Government Rides Harshly Over the Bills

Tough tactics by hotshot lawyers leave whatever they trample in ruins.

October 22, 1998|JAMES P. PINKERTON | James P. Pinkerton is a lecturer at the Graduate School of Political Management at George Washington University. E-mail: pinkerto@ix.netcom.com

Bill has a big problem. The government's hotshot lawyer, recruited from private practice just to pursue the case against him, all but accused him of perjury as he compared Bill's long-ago words to close associates with his words in a recently videotaped deposition. But not only did Bill suffer attacks in open court proceedings; he also was vilified in background leaks from government lawyers who portrayed him as a ruthless predator in need of maximum legal punishment.

And proving once again that paranoia is sometimes justified, Bill's defense attorneys discovered that his opponents really were in a vast conspiracy against him, that a government lawyer had gone so far as to meet secretly a half dozen times with an influential fat cat who was a sworn EOB--Enemy Of Bill.

The top-of-the-fold headline in Tuesday's Washington Post summed up Bill's predicament: "U.S. Targets Gates." Oh, did you think I meant Bill Clinton? This column is about the Justice Department's antitrust case against Microsoft Chairman Bill Gates, spearheaded by ace litigator-on-loan David Boies. Backed by an army of government lawyers, Boies and Joel Klein, the assistant attorney general for antitrust enforcement, have combed through thousands of Gates' in-house e-mails. And Klein raised some ethical eyebrows when it was revealed this week that he met at least six times with Gates' bitter rival, Netscape Communications Corp. President James Barksdale, to plot anti-Microsoft strategy.

It's easy to see why this Justice Department is suing Microsoft. For all of their Third Way-ishness, the Clintonians are Democrats, and Democrats are anti-business and pro-bureaucrat, although recently civil servants have been eclipsed by civil litigators. As long as there's a division at Justice dedicated to antitrust, there will be dedicated antitrusters, no matter what the consequences to the economy.

And those consequences can be dire. From 1969 to 1982, the Justice Department paralyzed IBM, the Microsoft of the day, with an antitrust suit in which government lawyers collected 760 million documents.
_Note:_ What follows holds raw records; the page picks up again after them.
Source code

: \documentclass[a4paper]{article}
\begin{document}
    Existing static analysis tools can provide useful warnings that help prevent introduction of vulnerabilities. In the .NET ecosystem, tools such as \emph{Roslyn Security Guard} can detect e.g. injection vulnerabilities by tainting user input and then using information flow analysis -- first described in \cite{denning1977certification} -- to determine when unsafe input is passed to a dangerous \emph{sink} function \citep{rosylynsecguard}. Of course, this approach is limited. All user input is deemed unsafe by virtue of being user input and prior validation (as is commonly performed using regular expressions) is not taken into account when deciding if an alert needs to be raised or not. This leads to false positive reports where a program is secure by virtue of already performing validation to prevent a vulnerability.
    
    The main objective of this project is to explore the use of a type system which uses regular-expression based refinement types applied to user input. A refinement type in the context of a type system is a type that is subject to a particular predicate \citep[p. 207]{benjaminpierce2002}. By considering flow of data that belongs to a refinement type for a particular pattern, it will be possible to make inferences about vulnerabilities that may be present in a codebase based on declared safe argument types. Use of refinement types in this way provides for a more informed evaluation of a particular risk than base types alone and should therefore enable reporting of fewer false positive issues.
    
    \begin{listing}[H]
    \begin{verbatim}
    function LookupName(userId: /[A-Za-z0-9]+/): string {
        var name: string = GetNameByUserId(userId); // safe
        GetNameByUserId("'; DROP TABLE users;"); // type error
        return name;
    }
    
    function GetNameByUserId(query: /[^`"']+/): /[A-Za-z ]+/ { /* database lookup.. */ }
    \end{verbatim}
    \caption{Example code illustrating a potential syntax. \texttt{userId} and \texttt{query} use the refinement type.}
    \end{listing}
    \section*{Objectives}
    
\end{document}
As Paul Carroll wrote in his 1993 book "Big Blues: The Unmaking of IBM," during that legal siege, "IBM's top executives were afraid to put anything down [in writing] for fear that the government would subpoena the document. Lawyers, who were developing a stranglehold on the business, decided what could be said at meetings." The Reagan administration, which understood that regulation is no way to ensure competition, finally kiboshed the case, but not before a generation of lawyers on both sides of the claim established their careers. One of them was the same David Boies, then representing IBM.

Once in power, the Clinton administration launched an investigation into Microsoft, the highest flying American corporation. Klein's predecessor at Justice, Anne Bingaman, practically begged for an opportunity to bust the software maker; as she put it, "We have become a kind of Microsoft complaints center. And we take them very seriously." And for his part, Klein, who surely lost whatever naivete he once might have had during his two-year stint in the Clinton White House, must realize that this trial, which puts him in the news every day, can't be bad for his own career.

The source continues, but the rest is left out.